Harm reduction is driving the number of overdose and drug toxicity deaths down in Langley, according to the front line social workers who are trying to keep users alive.
The Lookout Society runs a mobile outreach team in Langley, as well as the Rig Riders, a team that safely collects discarded needles.
Like other local social service agencies and non-profits, they give training on how to administer Naloxone, the drug that can stop an otherwise lethal opioid overdose, if caught in time.
“Our response to overdose has gotten better,” said Lookout’s Susan Keeping, explaining why she believes the numbers have gone down.
The number of drug deaths in Langley fell by more than half last year, but numbers were still higher than they were in the years before a provincial health emergency was declared in 2016.
In 2019, 16 people died of illicit drug toxicity deaths in Langley, according to numbers released late last week by the BC Coroner’s Service.
That’s a sharp decline from the 33 who died in 2018, and the peak of 36 deaths in 2017.
But in 2013 to 2015, deaths were never higher than 10 per year. As recently as 2009 and 2010, there were only two to three overdose or drug toxicity deaths per year in Langley.
Langley remains among the communities with the highest number of drug deaths in B.C., at 13th spot. Vancouver had the most deaths in 2019, at 210, followed by Surrey at 105.
Many overdoses in Langley are of employed young men, often working in the trades, who have housing. Many die because they overdose in their own homes, alone and with no one to help them, noted Keeping.
A poster campaign and other outreach efforts are trying to inform those users, Keeping said.
Among the harm reduction projects Lookout Society has undertaken, they offer drug testing kits that can check if drugs contain fentanyl, the extremely potent opioid behind many of the deaths in the last few years.
Kathie V., one of the harm reduction and outreach workers, said Lookout won’t run the test, but will provide them to users.
Sometimes users dispose of the drugs if they contain fentanyl, or use less of it, Kathie said.

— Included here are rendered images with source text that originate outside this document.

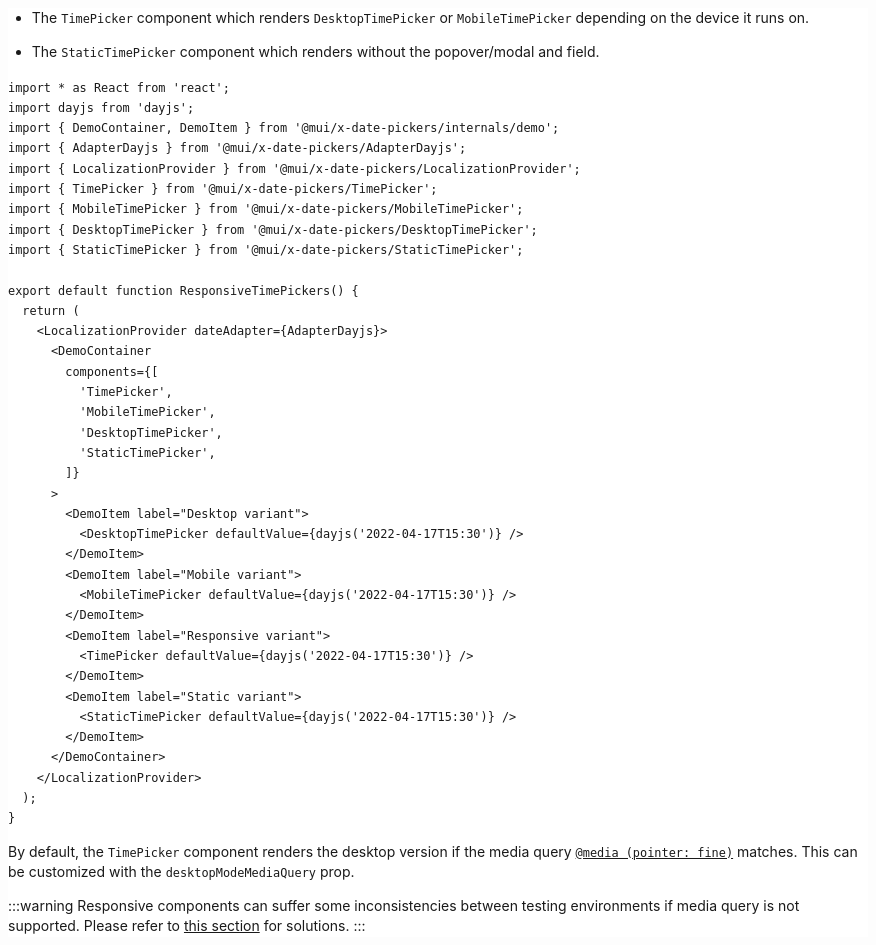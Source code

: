 - The `TimePicker` component which renders `DesktopTimePicker` or `MobileTimePicker` depending on the device it runs on.

- The `StaticTimePicker` component which renders without the popover/modal and field.

```tsx
import * as React from 'react';
import dayjs from 'dayjs';
import { DemoContainer, DemoItem } from '@mui/x-date-pickers/internals/demo';
import { AdapterDayjs } from '@mui/x-date-pickers/AdapterDayjs';
import { LocalizationProvider } from '@mui/x-date-pickers/LocalizationProvider';
import { TimePicker } from '@mui/x-date-pickers/TimePicker';
import { MobileTimePicker } from '@mui/x-date-pickers/MobileTimePicker';
import { DesktopTimePicker } from '@mui/x-date-pickers/DesktopTimePicker';
import { StaticTimePicker } from '@mui/x-date-pickers/StaticTimePicker';

export default function ResponsiveTimePickers() {
  return (
    <LocalizationProvider dateAdapter={AdapterDayjs}>
      <DemoContainer
        components={[
          'TimePicker',
          'MobileTimePicker',
          'DesktopTimePicker',
          'StaticTimePicker',
        ]}
      >
        <DemoItem label="Desktop variant">
          <DesktopTimePicker defaultValue={dayjs('2022-04-17T15:30')} />
        </DemoItem>
        <DemoItem label="Mobile variant">
          <MobileTimePicker defaultValue={dayjs('2022-04-17T15:30')} />
        </DemoItem>
        <DemoItem label="Responsive variant">
          <TimePicker defaultValue={dayjs('2022-04-17T15:30')} />
        </DemoItem>
        <DemoItem label="Static variant">
          <StaticTimePicker defaultValue={dayjs('2022-04-17T15:30')} />
        </DemoItem>
      </DemoContainer>
    </LocalizationProvider>
  );
}

```

By default, the `TimePicker` component renders the desktop version if the media query [`@media (pointer: fine)`](https://developer.mozilla.org/en-US/docs/Web/CSS/@media/pointer) matches.
This can be customized with the `desktopModeMediaQuery` prop.

:::warning
Responsive components can suffer some inconsistencies between testing environments if media query is not supported.
Please refer to [this section](/x/react-date-pickers/base-concepts/#testing-caveats) for solutions.
:::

After the stats were released, B.C.’s chief coroner Lisa Lapointe noted that the 981 deaths province-wide last year represents a 36 per cent decrease from 2018, but the number is still almost identical to the number of those who died in 2016, the year the health emergency was declared.
Lapointe called for improved access to a regulated, safer drug supply in the province to end the high number of deaths.
“More than 5,000 lives have been lost in B.C. since 2016 as a result of illicit drug toxicity. These deaths have deeply hurt families and communities across our province and represent an immense loss of potential in all walks of life,” said Lapointe. “The number of illicit drug toxicity deaths in 2019 remains higher than motor vehicle incidents, suicides and homicides combined, and B.C. continues to bear the heaviest toll of the impacts of the unpredictable, profit-driven, illicit drug market.”